The sad thing is that Harris has gained some kind of spiritual understanding over many years as a seeker and meditator, and he’s especially keen on, and good at describing, Dzogchen Buddhism (‘focusing on the intrinsic selflessness of awareness’). But he fails completely to recognise that it’s a specifically religious search for understanding in this life that led to the revelations that he now, as a militant atheist, has the benefit of.

And then we have the following on drugs: ‘The power of psychedelics is that they often reveal in a few hours depths of awe and understanding that can otherwise elude us for a lifetime.’ Having been down that route, and experienced the ecstasy, I know that selflessness – the experience of non-self, anatta – and drug-induced ecstasy are two very different things. The path – I almost want to say ‘true path’, but that really does sound too religious! – is step-by-step, unfolding, learning, consolidating – I say learning, but it’s not learning in the sense of acquiring knowledge – it is simply that awareness that opens up beyond self. And where you find a differently kind of joy and peace from anything you’ve experienced before.

And a final grumble – no, more than a grumble. This is serious stuff. Reading a review of John Bew’s book, Realpolitik: A History (premise – pragmatism dictates that the overtly and obviously moral route can’t always be the one to follow – politics has sometimes to be about compromise), there’s a reference to Barack Obama drawing on the wisdom of the theologian, Reinhold Niebuhr. Obama has tried to articulate a liberal realist world view – avoiding misconceived adventures on the one hand and isolation on the other…

Why is that relevant to Sam Harris’s book? Because Harris and his like go on about the evils of religion but overlook that it’s not violence but compassion that drives religion. And that the spiritual without compassion is selfish and not selfless. Compassion has to be at the heart of politics, and I believe that Obama has tried to do just that, and his successes and failures are indicative of how hard it is to follow that path in today’s world – and yet how essential it is to try.

Religion when taken over by the power-brokers of the world for their own ends has caused many a disaster. But religion allied to compassion, in the minds of a follower, disciple or believer (however you wish to describe yourself), has been the ultimate force for good in the world. (Now that I admit is a challenging statement – and meant to be such!)

I heard Steven Pinker speak about his then new book, Better Angels Of Our Nature, a year of two back. It’s predicated (and brilliantly argued) on the role of violence in human history – how over centuries and millennia we’ve created social and political structures to contain that violence, allowing the creation of stable, or relatively stable, societies and government. (And how violence continues to decline, even allowing for two world wars and many other horrific events.)

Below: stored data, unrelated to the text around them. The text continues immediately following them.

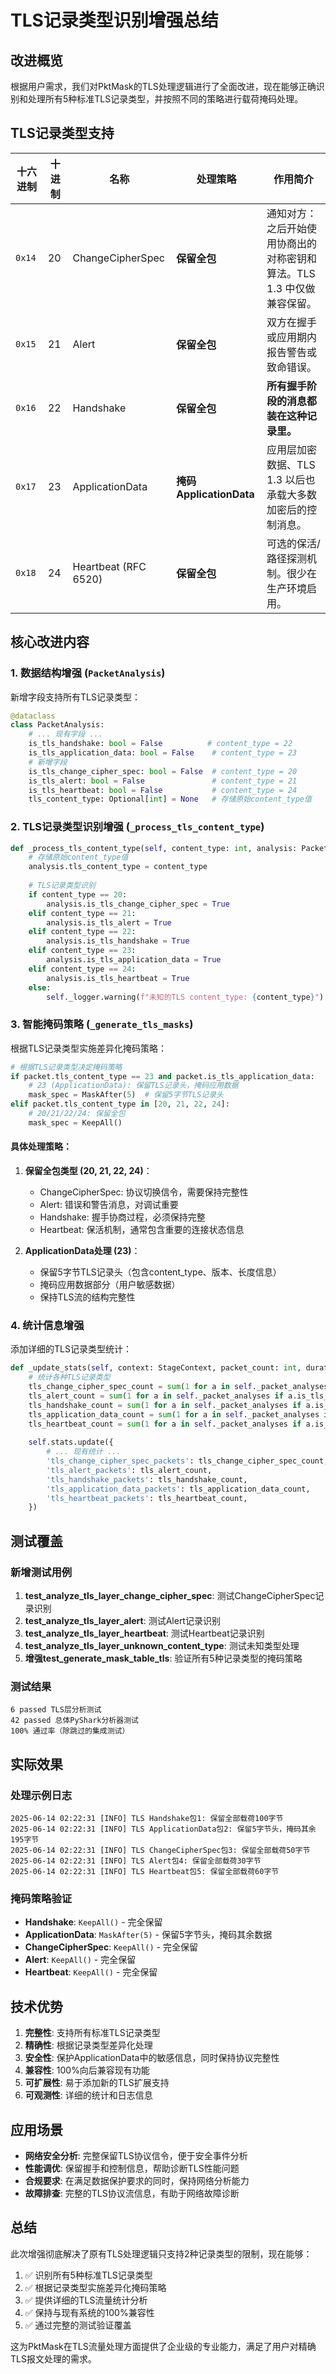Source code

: # TLS记录类型识别增强总结

## 改进概览

根据用户需求，我们对PktMask的TLS处理逻辑进行了全面改进，现在能够正确识别和处理所有5种标准TLS记录类型，并按照不同的策略进行载荷掩码处理。

## TLS记录类型支持

| 十六进制   | 十进制 | 名称                   | 处理策略           | 作用简介                                    |
| ------ | --- | -------------------- | -------------- | --------------------------------------- |
| `0x14` | 20  | ChangeCipherSpec     | **保留全包**       | 通知对方：之后开始使用协商出的对称密钥和算法。TLS 1.3 中仅做兼容保留。 |
| `0x15` | 21  | Alert                | **保留全包**       | 双方在握手或应用期内报告警告或致命错误。                    |
| `0x16` | 22  | Handshake            | **保留全包**       | **所有握手阶段的消息都装在这种记录里。**                  |
| `0x17` | 23  | ApplicationData      | **掩码ApplicationData** | 应用层加密数据、TLS 1.3 以后也承载大多数加密后的控制消息。       |
| `0x18` | 24  | Heartbeat (RFC 6520) | **保留全包**       | 可选的保活/路径探测机制。很少在生产环境启用。                 |

## 核心改进内容

### 1. 数据结构增强 (`PacketAnalysis`)

新增字段支持所有TLS记录类型：
```python
@dataclass
class PacketAnalysis:
    # ... 现有字段 ...
    is_tls_handshake: bool = False          # content_type = 22
    is_tls_application_data: bool = False    # content_type = 23
    # 新增字段
    is_tls_change_cipher_spec: bool = False  # content_type = 20
    is_tls_alert: bool = False               # content_type = 21  
    is_tls_heartbeat: bool = False           # content_type = 24
    tls_content_type: Optional[int] = None   # 存储原始content_type值
```

### 2. TLS记录类型识别增强 (`_process_tls_content_type`)

```python
def _process_tls_content_type(self, content_type: int, analysis: PacketAnalysis, record: dict) -> None:
    # 存储原始content_type值
    analysis.tls_content_type = content_type
    
    # TLS记录类型识别
    if content_type == 20:
        analysis.is_tls_change_cipher_spec = True
    elif content_type == 21:
        analysis.is_tls_alert = True
    elif content_type == 22:
        analysis.is_tls_handshake = True
    elif content_type == 23:
        analysis.is_tls_application_data = True
    elif content_type == 24:
        analysis.is_tls_heartbeat = True
    else:
        self._logger.warning(f"未知的TLS content_type: {content_type}")
```

### 3. 智能掩码策略 (`_generate_tls_masks`)

根据TLS记录类型实施差异化掩码策略：

```python
# 根据TLS记录类型决定掩码策略
if packet.tls_content_type == 23 and packet.is_tls_application_data:
    # 23 (ApplicationData): 保留TLS记录头，掩码应用数据
    mask_spec = MaskAfter(5)  # 保留5字节TLS记录头
elif packet.tls_content_type in [20, 21, 22, 24]:
    # 20/21/22/24: 保留全包
    mask_spec = KeepAll()
```

#### 具体处理策略：

1. **保留全包类型 (20, 21, 22, 24)**：
   - ChangeCipherSpec: 协议切换信令，需要保持完整性
   - Alert: 错误和警告消息，对调试重要
   - Handshake: 握手协商过程，必须保持完整
   - Heartbeat: 保活机制，通常包含重要的连接状态信息

2. **ApplicationData处理 (23)**：
   - 保留5字节TLS记录头（包含content_type、版本、长度信息）
   - 掩码应用数据部分（用户敏感数据）
   - 保持TLS流的结构完整性

### 4. 统计信息增强

添加详细的TLS记录类型统计：

```python
def _update_stats(self, context: StageContext, packet_count: int, duration: float) -> None:
    # 统计各种TLS记录类型
    tls_change_cipher_spec_count = sum(1 for a in self._packet_analyses if a.is_tls_change_cipher_spec)
    tls_alert_count = sum(1 for a in self._packet_analyses if a.is_tls_alert)
    tls_handshake_count = sum(1 for a in self._packet_analyses if a.is_tls_handshake)
    tls_application_data_count = sum(1 for a in self._packet_analyses if a.is_tls_application_data)
    tls_heartbeat_count = sum(1 for a in self._packet_analyses if a.is_tls_heartbeat)
    
    self.stats.update({
        # ... 现有统计 ...
        'tls_change_cipher_spec_packets': tls_change_cipher_spec_count,
        'tls_alert_packets': tls_alert_count,
        'tls_handshake_packets': tls_handshake_count,
        'tls_application_data_packets': tls_application_data_count,
        'tls_heartbeat_packets': tls_heartbeat_count,
    })
```

## 测试覆盖

### 新增测试用例

1. **test_analyze_tls_layer_change_cipher_spec**: 测试ChangeCipherSpec记录识别
2. **test_analyze_tls_layer_alert**: 测试Alert记录识别
3. **test_analyze_tls_layer_heartbeat**: 测试Heartbeat记录识别
4. **test_analyze_tls_layer_unknown_content_type**: 测试未知类型处理
5. **增强test_generate_mask_table_tls**: 验证所有5种记录类型的掩码策略

### 测试结果

```
6 passed TLS层分析测试
42 passed 总体PyShark分析器测试
100% 通过率（除跳过的集成测试）
```

## 实际效果

### 处理示例日志

```
2025-06-14 02:22:31 [INFO] TLS Handshake包1: 保留全部载荷100字节
2025-06-14 02:22:31 [INFO] TLS ApplicationData包2: 保留5字节头，掩码其余195字节
2025-06-14 02:22:31 [INFO] TLS ChangeCipherSpec包3: 保留全部载荷50字节
2025-06-14 02:22:31 [INFO] TLS Alert包4: 保留全部载荷30字节
2025-06-14 02:22:31 [INFO] TLS Heartbeat包5: 保留全部载荷60字节
```

### 掩码策略验证

- **Handshake**: `KeepAll()` - 完全保留
- **ApplicationData**: `MaskAfter(5)` - 保留5字节头，掩码其余数据
- **ChangeCipherSpec**: `KeepAll()` - 完全保留
- **Alert**: `KeepAll()` - 完全保留
- **Heartbeat**: `KeepAll()` - 完全保留

## 技术优势

1. **完整性**: 支持所有标准TLS记录类型
2. **精确性**: 根据记录类型差异化处理
3. **安全性**: 保护ApplicationData中的敏感信息，同时保持协议完整性
4. **兼容性**: 100%向后兼容现有功能
5. **可扩展性**: 易于添加新的TLS扩展支持
6. **可观测性**: 详细的统计和日志信息

## 应用场景

- **网络安全分析**: 完整保留TLS协议信令，便于安全事件分析
- **性能调优**: 保留握手和控制信息，帮助诊断TLS性能问题
- **合规要求**: 在满足数据保护要求的同时，保持网络分析能力
- **故障排查**: 完整的TLS协议流信息，有助于网络故障诊断

## 总结

此次增强彻底解决了原有TLS处理逻辑只支持2种记录类型的限制，现在能够：

1. ✅ 识别所有5种标准TLS记录类型
2. ✅ 根据记录类型实施差异化掩码策略
3. ✅ 提供详细的TLS流量统计分析
4. ✅ 保持与现有系统的100%兼容性
5. ✅ 通过完整的测试验证覆盖

这为PktMask在TLS流量处理方面提供了企业级的专业能力，满足了用户对精确TLS报文处理的需求。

Pinker argues that the primacy of reason and enlightenment values from the 18th century onwards allowed empathetic values, not least compassion, to find expression. The pattern of history for me is very different – violence and compassion have existed side by side throughout recorded history – compassion is hardly a recent phenomena, and it’s in the exercise of that compassion that we as human beings have found our greatest fulfilment.

Compassion and religion have always been closely interconnected. And if you’re a militant atheist, that poses a problem.

My recommendation to Sam Harris would be – get off your podium, stop preaching, and get out there in the world. And if you do, you’ll find yourself working alongside some wonderful people – of all faiths, and none, including humanists. We all work together. We just don’t call each other names.